Physical AI, Moving with Our Lives: Inside Kawasaki’s New Center in Silicon Valley

Publish Date2026.06.30

Generative AI is now part of everyday life, enabling anyone to create and work more efficiently. Physical AI extends these capabilities beyond screens and into the real world. Unlike generative AI, physical AI has a “body” that allows it to interact with the real world. Because it operates in the physical world, physical AI must do more than generate useful outputs—it must perform safely and reliably amid real-world variability. That requires not only advances in AI, but also trusted hardware, precise sensing and control, and the kind of field-proven know-how that comes from years of experience in real operations. Physical AI is expected to enable machines to work more closely with people and become trusted partners in everyday life and work. To help realize this future, Kawasaki has established a new hub in San Jose, positioning itself at the forefront of physical AI development.

A Place Where the Next Decade Will Be Decided: A New Hub Opens in San Jose

Representatives from AI development companies and Japanese government agencies attended the opening ceremony. 

On May 21, 2026, the Kawasaki Physical AI Center San Jose was established in the heart of Silicon Valley, where the trends shaping the world’s next decade begin to take form. The new hub was established alongside Kawasaki Robotics' long-standing Silicon Valley operations, leveraging over 25 years of industry experience and engagement within the semiconductor robotics sector. Kawasaki Robotics (USA), Inc. has primarily focused on wafer-handling robots used in semiconductor manufacturing systems. The Kawasaki Physical AI Center aims not only to make robots more advanced and multifunctional, but also to bring physical AI into real-world operations in ways that continuously improve customer workflows. Starting with robotics, Kawasaki intends to build practical know-how that can be extended to other assets, including mobility, to deliver more integrated solutions to societal and industrial challenges.

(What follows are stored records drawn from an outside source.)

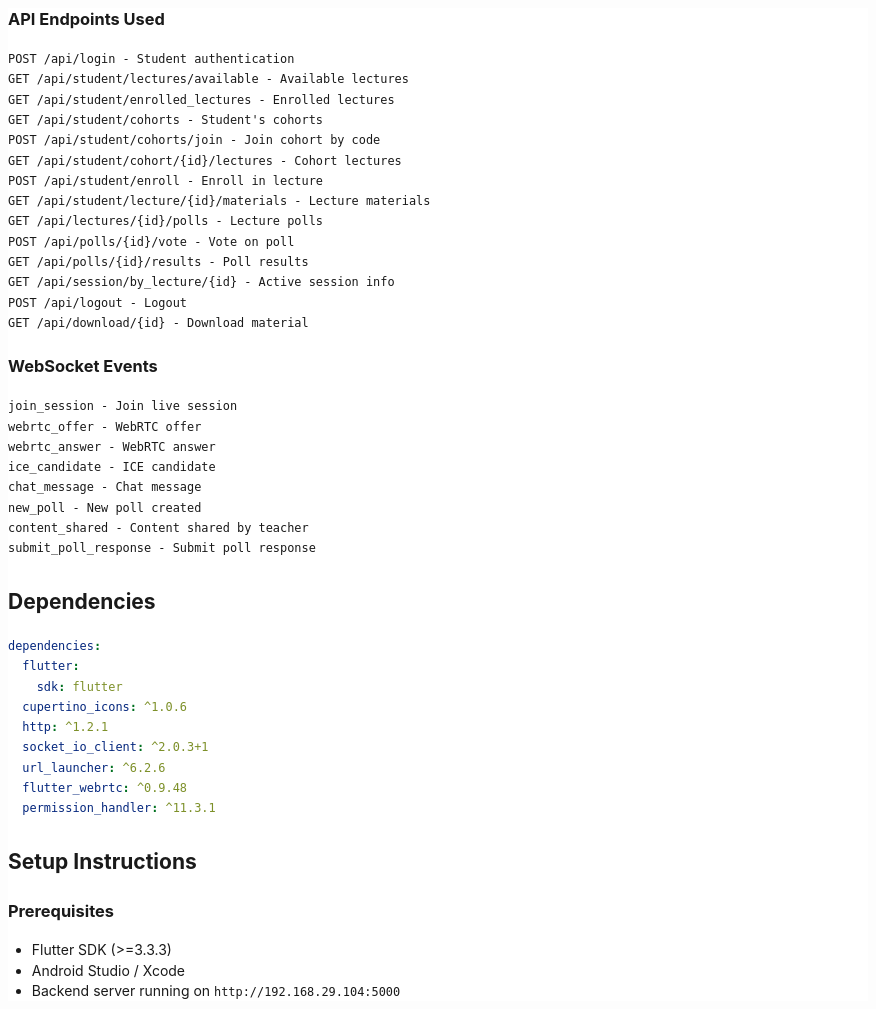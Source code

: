 ### API Endpoints Used

```
POST /api/login - Student authentication
GET /api/student/lectures/available - Available lectures
GET /api/student/enrolled_lectures - Enrolled lectures
GET /api/student/cohorts - Student's cohorts
POST /api/student/cohorts/join - Join cohort by code
GET /api/student/cohort/{id}/lectures - Cohort lectures
POST /api/student/enroll - Enroll in lecture
GET /api/student/lecture/{id}/materials - Lecture materials
GET /api/lectures/{id}/polls - Lecture polls
POST /api/polls/{id}/vote - Vote on poll
GET /api/polls/{id}/results - Poll results
GET /api/session/by_lecture/{id} - Active session info
POST /api/logout - Logout
GET /api/download/{id} - Download material
```

### WebSocket Events

```
join_session - Join live session
webrtc_offer - WebRTC offer
webrtc_answer - WebRTC answer
ice_candidate - ICE candidate
chat_message - Chat message
new_poll - New poll created
content_shared - Content shared by teacher
submit_poll_response - Submit poll response
```

## Dependencies

```yaml
dependencies:
  flutter:
    sdk: flutter
  cupertino_icons: ^1.0.6
  http: ^1.2.1
  socket_io_client: ^2.0.3+1
  url_launcher: ^6.2.6
  flutter_webrtc: ^0.9.48
  permission_handler: ^11.3.1
```

## Setup Instructions

### Prerequisites

- Flutter SDK (>=3.3.3)
- Android Studio / Xcode
- Backend server running on `http://192.168.29.104:5000`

By establishing the Physical AI Center, Kawasaki has set the starting point for co-creation, collaboration, and partnership with many organizations that share a commitment to shaping the future of physical AI. Within just a few kilometers of the center are major innovators in the field, including Stanford University, NVIDIA, Analog Devices, and Microsoft. 

During the opening ceremony, Analog Devices' Katsu Nakamura and Microsoft's Dayan Rodriguez emphasized the importance of collaboration in advancing physical AI, highlighting Kawasaki's role in the emerging ecosystem. The center reflects Kawasaki's vision of bringing physical AI into both everyday life and industrial automation through practical, real-world applications.

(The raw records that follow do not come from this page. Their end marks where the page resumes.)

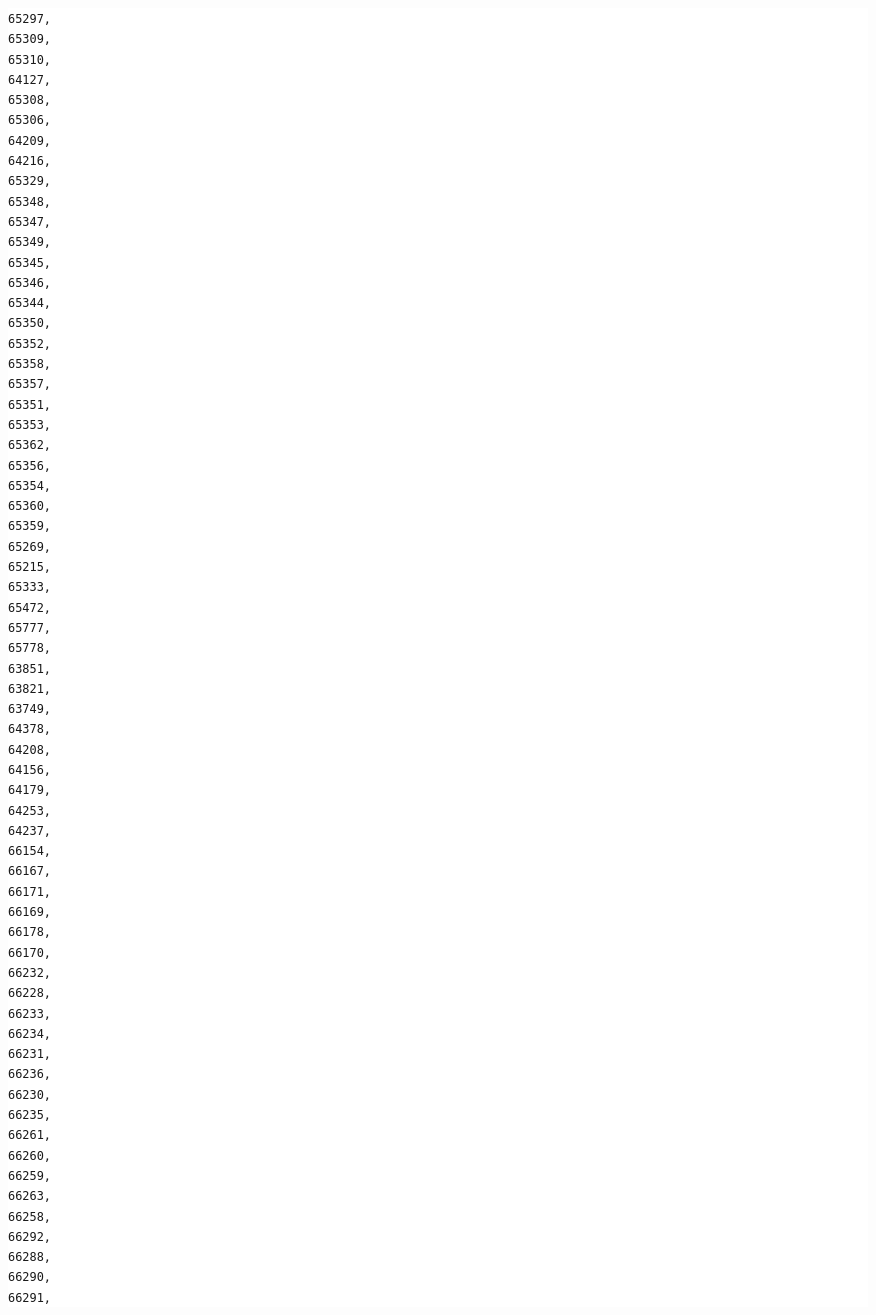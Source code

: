     65297, 
    65309, 
    65310, 
    64127, 
    65308, 
    65306, 
    64209, 
    64216, 
    65329, 
    65348, 
    65347, 
    65349, 
    65345, 
    65346, 
    65344, 
    65350, 
    65352, 
    65358, 
    65357, 
    65351, 
    65353, 
    65362, 
    65356, 
    65354, 
    65360, 
    65359, 
    65269, 
    65215, 
    65333, 
    65472, 
    65777, 
    65778, 
    63851, 
    63821, 
    63749, 
    64378, 
    64208, 
    64156, 
    64179, 
    64253, 
    64237, 
    66154, 
    66167, 
    66171, 
    66169, 
    66178, 
    66170, 
    66232, 
    66228, 
    66233, 
    66234, 
    66231, 
    66236, 
    66230, 
    66235, 
    66261, 
    66260, 
    66259, 
    66263, 
    66258, 
    66292, 
    66288, 
    66290, 
    66291,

NVIDIA CEO Jensen Huang and others contributed video messages.
Katsu Nakamura, Chief Customer Officer of Analog Devices, and Dayan Rodriguez, Corporate Vice President of Microsoft, delivered remarks at the opening ceremony.

The San Jose center forms part of Kawasaki's three-location global strategy to advance physical AI. Within this framework, Japan serves as the primary hub for real-world implementation across a broad range of industries, while the San Jose center focuses on co-creation, experimentation, and rapid prototyping. Complementing these efforts, Kawasaki's European operations concentrate on implementing physical AI technologies within the healthcare sector. Together, these three locations can build a network that supports the development, testing, and deployment of physical AI on a global scale.

Kawasaki’s physical AI network

58 Years of Real-World Expertise: The Training Material for AI

The foundation of Kawasaki's approach to physical AI lies in the extensive expertise accumulated through 58 years of robotics development since 1968. 

Kawasaki sees access to real machines operating in real-world environments as essential to the practical realization of physical AI.

Kawasaki has a long history of analyzing tasks such as welding and painting, using knowledge from real worksites to determine how they can be automated through robotics. As one of the few companies that develop both industrial robots and social robots, Kawasaki has accumulated a vast amount of real-world motion and operational data. These datasets are exactly the kind of training data needed for physical AI.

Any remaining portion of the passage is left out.